[Collected data]
- Opening Delimiter -
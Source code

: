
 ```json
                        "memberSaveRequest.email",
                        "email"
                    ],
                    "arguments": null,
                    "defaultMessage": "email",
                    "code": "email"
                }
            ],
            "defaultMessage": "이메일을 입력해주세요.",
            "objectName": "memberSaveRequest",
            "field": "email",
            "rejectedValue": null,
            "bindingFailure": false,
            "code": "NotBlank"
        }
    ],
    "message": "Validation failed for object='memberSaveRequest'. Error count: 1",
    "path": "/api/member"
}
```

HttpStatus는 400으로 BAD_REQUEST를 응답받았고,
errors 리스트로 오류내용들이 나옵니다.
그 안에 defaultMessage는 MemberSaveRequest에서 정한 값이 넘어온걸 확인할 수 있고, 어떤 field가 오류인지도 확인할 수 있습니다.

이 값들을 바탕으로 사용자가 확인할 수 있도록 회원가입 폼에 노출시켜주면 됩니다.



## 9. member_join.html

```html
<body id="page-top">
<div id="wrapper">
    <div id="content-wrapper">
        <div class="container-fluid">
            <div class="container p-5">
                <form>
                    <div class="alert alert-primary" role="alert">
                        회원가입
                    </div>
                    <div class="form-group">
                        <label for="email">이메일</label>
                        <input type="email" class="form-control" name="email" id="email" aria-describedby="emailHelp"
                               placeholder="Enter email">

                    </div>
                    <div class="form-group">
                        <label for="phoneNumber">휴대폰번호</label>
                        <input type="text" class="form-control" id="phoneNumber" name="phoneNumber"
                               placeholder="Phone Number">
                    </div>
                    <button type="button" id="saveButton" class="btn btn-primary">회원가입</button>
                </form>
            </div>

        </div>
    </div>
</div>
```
- Closing Delimiter -
[Problem to solve]
Copy out the lines above with "회원가입" in them.

[Task output]
이 값들을 바탕으로 사용자가 확인할 수 있도록 회원가입 폼에 노출시켜주면 됩니다.
                        회원가입
                    <button type="button" id="saveButton" class="btn btn-primary">회원가입</button>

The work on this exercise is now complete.